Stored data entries
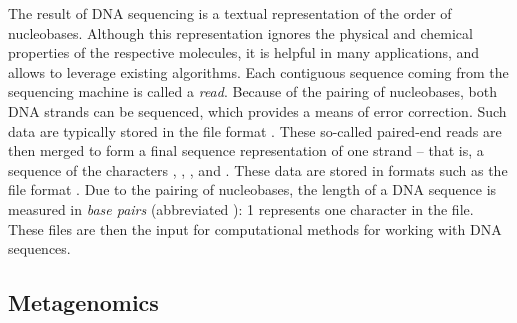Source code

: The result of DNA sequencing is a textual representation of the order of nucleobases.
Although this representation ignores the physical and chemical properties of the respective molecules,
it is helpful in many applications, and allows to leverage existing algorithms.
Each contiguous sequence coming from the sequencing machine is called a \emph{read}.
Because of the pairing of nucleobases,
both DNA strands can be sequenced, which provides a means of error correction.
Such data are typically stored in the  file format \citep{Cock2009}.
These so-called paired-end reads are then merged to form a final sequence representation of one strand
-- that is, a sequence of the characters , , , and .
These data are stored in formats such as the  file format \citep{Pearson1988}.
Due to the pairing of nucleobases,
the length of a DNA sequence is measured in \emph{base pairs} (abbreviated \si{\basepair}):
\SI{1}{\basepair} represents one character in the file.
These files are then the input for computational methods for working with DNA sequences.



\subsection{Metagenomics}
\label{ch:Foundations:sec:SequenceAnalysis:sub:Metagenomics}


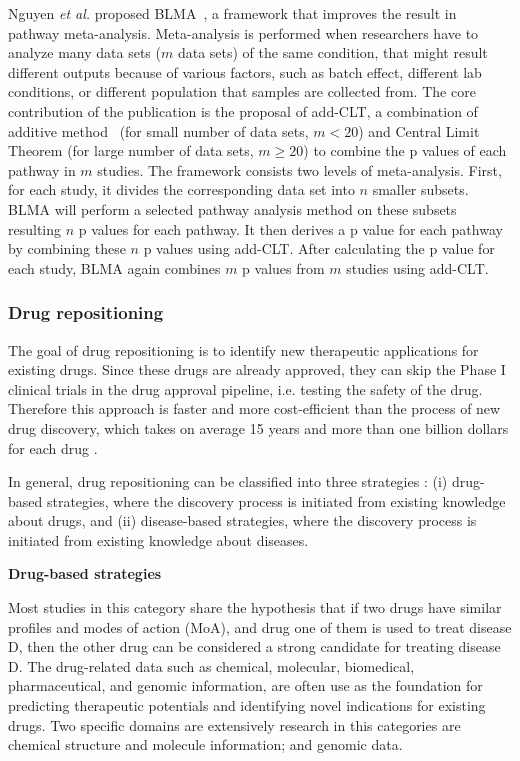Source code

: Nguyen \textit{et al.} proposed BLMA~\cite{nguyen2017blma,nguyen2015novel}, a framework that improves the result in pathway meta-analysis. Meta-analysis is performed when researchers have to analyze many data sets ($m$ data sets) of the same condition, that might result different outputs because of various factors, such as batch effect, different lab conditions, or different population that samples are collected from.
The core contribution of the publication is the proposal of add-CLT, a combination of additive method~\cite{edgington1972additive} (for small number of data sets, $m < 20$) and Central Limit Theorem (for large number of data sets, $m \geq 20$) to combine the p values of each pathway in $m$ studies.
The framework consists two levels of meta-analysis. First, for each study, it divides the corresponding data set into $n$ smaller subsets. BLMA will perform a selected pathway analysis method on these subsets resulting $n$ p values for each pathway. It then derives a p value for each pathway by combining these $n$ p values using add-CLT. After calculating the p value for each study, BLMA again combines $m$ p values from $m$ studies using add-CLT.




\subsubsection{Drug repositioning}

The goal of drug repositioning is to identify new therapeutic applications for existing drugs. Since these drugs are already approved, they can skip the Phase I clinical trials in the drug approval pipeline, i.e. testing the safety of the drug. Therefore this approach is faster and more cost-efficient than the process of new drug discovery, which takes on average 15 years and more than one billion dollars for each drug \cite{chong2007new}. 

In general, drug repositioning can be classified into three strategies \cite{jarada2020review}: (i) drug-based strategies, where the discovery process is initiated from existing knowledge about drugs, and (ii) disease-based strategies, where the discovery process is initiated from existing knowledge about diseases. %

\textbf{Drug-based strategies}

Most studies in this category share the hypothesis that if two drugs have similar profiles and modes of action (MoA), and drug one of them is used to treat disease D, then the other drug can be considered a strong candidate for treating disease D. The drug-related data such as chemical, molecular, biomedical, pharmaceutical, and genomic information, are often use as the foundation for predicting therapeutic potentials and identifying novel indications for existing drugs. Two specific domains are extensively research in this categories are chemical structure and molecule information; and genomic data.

### BRIEF
Only lines containing the word "basepair" should appear in the answer, and every such line from the records above must be there.

### FINAL ANSWER
the length of a DNA sequence is measured in \emph{base pairs} (abbreviated \si{\basepair}):
\SI{1}{\basepair} represents one character in the file.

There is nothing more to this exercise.